Well,
today I started teaching my general biology class about global warming, as I do
every semester. Since I write science books (of which I have published four)
and novels (thus far unpublished), I began thinking about why global warming is
not a more prevalent theme in fiction. I thought about this as I walked to
work. Walking is a good way to promote health but also to save energy and
reduce carbon emissions. It is also a good time to think.
Global
warming does figure prominently in most of the future scenarios of science
fiction novels. However, the global warming that is occurring right now is
largely absent from fiction. Why?
The
main reason is that global warming is very real and is accelerating, but is
still a largely gradual process. It is occurring over a time scale that does
not lend itself to a plot line very easily. You can’t see it. You can see
weather, but you can’t see climate change. You could write a novel about a big
storm, but there have always been big storms; the novel would be about the
storm, not about climate change. It is impossible to say that any particular
storm (such as the one occurring right now in the Northeast) is or is not due
to global warming. Any particular storm may or may not have occurred even
without global warming. All we can say is that global warming is making storms
stronger in general. How do you get a plot out of that?
There
have been at least three movies or books based on global warming, and they
illustrate three approaches to making fictional drama out of global warming.
First,
in the 1990s, there was a TV movie called The
Fire Next Time. The approach it took was to show how global warming
shattered a family’s personal economy (the main character was a gulf shrimper)

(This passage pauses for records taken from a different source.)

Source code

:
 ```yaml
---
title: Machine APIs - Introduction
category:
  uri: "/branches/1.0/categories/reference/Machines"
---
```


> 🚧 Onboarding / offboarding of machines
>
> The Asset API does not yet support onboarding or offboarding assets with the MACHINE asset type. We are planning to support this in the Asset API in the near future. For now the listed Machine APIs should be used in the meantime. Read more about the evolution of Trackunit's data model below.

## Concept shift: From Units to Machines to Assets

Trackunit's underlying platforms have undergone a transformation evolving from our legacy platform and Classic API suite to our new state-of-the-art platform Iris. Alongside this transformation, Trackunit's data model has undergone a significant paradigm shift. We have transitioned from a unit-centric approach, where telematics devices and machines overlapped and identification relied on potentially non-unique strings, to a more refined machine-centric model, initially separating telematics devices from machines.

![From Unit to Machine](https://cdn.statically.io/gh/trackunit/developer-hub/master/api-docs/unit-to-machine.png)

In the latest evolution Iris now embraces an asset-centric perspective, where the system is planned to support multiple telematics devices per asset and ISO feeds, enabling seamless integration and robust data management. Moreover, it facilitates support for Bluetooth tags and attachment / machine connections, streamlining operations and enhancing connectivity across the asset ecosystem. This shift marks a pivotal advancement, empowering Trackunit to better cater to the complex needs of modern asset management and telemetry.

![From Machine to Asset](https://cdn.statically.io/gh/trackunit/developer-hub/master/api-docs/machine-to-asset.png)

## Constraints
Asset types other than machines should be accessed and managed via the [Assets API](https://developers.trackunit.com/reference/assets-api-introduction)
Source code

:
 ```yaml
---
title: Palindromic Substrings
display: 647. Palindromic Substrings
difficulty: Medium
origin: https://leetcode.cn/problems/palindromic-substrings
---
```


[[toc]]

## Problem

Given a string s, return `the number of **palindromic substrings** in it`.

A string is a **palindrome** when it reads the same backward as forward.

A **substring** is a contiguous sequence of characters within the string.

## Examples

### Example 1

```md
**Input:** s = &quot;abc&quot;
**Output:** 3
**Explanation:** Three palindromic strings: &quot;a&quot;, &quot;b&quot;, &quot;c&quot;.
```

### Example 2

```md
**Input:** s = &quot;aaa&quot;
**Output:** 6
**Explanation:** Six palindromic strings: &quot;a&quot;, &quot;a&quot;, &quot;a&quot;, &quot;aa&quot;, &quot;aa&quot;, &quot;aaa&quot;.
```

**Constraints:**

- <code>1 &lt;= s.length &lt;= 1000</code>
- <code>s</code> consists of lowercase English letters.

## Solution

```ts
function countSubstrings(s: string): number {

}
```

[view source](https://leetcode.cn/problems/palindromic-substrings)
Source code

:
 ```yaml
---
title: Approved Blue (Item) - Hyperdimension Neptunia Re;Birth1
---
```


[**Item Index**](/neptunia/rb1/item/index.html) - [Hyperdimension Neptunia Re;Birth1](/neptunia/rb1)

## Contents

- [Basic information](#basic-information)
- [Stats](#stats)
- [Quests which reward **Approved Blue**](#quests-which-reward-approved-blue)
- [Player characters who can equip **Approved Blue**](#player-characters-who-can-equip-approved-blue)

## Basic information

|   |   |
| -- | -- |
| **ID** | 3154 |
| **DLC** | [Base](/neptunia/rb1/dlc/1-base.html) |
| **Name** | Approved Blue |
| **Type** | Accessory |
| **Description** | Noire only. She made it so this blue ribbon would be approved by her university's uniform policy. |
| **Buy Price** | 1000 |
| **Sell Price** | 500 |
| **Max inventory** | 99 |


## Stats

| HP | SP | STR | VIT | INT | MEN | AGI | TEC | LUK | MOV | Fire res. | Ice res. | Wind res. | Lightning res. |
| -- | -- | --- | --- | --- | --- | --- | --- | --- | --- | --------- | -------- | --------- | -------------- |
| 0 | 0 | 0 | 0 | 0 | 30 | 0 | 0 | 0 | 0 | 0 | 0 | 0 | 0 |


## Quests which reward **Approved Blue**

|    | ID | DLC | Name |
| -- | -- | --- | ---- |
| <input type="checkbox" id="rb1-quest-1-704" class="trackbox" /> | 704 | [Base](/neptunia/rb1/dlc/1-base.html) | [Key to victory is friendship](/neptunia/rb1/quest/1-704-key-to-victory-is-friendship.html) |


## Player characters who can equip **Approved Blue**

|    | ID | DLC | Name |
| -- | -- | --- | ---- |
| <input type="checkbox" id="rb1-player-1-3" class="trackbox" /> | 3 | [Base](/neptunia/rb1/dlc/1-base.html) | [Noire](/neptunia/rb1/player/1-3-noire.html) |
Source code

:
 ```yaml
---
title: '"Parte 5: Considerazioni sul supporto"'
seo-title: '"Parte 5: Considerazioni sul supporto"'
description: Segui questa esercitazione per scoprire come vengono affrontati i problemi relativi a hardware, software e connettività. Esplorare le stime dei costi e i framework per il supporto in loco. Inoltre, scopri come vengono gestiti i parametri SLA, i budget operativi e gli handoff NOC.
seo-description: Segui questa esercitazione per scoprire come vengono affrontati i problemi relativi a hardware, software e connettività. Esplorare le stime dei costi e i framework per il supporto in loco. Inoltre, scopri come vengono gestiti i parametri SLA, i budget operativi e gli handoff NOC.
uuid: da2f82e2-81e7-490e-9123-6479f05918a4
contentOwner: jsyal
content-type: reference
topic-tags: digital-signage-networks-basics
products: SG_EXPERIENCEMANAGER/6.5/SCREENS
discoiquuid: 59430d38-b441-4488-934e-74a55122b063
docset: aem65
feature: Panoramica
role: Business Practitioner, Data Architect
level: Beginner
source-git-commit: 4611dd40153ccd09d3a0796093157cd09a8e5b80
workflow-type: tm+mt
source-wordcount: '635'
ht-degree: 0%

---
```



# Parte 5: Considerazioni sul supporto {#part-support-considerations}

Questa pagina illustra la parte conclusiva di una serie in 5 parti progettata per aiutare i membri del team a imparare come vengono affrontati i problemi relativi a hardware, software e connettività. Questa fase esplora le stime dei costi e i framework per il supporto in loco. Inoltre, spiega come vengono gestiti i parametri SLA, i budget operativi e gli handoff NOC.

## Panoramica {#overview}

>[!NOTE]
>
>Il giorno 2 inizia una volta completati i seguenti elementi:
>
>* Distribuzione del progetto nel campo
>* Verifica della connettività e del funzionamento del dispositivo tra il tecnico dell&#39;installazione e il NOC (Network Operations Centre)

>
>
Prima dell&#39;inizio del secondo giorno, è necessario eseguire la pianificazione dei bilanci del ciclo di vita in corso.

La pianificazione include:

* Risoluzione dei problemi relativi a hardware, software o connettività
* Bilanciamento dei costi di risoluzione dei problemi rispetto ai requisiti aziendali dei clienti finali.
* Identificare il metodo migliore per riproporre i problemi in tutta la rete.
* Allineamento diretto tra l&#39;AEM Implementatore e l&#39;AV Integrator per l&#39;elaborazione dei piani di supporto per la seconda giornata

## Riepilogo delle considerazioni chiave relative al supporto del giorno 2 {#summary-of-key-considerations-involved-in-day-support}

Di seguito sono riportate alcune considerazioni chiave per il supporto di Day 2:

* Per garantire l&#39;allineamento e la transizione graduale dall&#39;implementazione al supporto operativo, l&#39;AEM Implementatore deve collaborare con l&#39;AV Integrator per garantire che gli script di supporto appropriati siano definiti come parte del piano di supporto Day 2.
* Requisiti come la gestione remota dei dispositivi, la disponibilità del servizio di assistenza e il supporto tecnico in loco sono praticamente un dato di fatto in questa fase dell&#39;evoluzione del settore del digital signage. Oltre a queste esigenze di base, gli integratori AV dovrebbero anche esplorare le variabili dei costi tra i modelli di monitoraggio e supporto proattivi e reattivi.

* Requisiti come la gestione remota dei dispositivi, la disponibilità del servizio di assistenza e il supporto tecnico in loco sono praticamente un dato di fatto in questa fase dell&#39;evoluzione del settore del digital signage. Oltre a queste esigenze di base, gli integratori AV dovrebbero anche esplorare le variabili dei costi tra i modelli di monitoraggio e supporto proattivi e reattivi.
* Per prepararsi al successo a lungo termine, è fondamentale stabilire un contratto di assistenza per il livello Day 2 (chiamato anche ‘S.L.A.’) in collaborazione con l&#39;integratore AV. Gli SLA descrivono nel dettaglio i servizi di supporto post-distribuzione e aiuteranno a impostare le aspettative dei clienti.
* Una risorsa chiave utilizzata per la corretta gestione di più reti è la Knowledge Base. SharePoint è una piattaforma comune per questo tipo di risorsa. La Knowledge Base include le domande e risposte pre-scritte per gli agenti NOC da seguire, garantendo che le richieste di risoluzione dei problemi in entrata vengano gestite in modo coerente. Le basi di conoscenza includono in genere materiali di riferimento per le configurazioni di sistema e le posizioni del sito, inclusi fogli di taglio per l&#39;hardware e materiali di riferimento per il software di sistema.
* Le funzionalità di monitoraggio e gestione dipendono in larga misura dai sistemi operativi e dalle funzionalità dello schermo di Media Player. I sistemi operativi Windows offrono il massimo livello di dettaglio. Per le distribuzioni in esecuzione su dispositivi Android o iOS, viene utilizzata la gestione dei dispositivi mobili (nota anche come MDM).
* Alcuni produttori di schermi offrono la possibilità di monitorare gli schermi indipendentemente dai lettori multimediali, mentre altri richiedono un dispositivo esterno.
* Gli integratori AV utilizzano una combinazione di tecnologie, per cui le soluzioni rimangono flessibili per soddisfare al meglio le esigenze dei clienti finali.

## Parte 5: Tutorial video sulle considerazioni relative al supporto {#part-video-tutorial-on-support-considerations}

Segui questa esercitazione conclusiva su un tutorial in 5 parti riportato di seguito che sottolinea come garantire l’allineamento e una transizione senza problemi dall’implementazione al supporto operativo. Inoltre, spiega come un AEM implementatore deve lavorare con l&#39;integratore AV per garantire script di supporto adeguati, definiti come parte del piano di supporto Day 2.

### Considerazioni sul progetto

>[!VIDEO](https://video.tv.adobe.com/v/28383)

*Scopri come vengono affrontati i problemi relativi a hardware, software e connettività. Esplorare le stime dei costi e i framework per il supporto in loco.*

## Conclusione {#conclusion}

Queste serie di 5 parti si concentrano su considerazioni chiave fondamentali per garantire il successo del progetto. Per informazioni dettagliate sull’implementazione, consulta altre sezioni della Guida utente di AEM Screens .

and how they came back together in the end. The plot was about the family, with
global warming just being the background setting.
Second,
a few years back, the movie Day After
Tomorrow showed incredibly dramatic weather events. The movie started with
a sudden fracture of an ice sheet and ended with a huge storm paralyzing New
York City (even worse than the one that is descending upon them this week). This
movie derived its plot line from exaggerating the trends of global warming. The
ice is indeed melting (according to a study I read about today in the French media but have not seen in the American media yet), but it is usually hard to see.
Antarctica still has a lot of ice.
Third,
who could forget one of Michael Crichton’s last novels, State of Fear? In this novel, Crichton depicted all scientists,
except a few brave outsiders, as filthy liars who have not merely invented
global warming but who are actually causing the breakup of glaciers by setting
off bombs! Scientists are part of a worldwide conspiracy, and they track down
the true heroes (the ones who believe everything the Koch Brothers say) by
following them in their evil blue Priuses. It was a poorly written novel that
strained credulity so much that it was a third-rate piece of hack work. Every
plot component was weak. This, from the man who wrote much better books such as
Andromeda Strain and Jurassic Park?
None
of these works are actually about global warming. Is it possible to have a
novel about global warming that is realistic yet also dramatic? Maybe one that
is set in Bangladesh. Rising sea levels may inundate half of the country—including
their incredibly productive agricultural land—this century. Could Bangladeshis
flee over the border into India? India is already building a big fence to keep
them out.
(Photo from Brisbane Times)
Maybe
a young Indian man and young Bangladeshi woman could meet one another and kiss
through the fence…I see plot potential here…Aside from something like this,
global warming remains a major threat that is huge but slow, and which even
those of us who study it have to measure its components rather than actually
seeing it.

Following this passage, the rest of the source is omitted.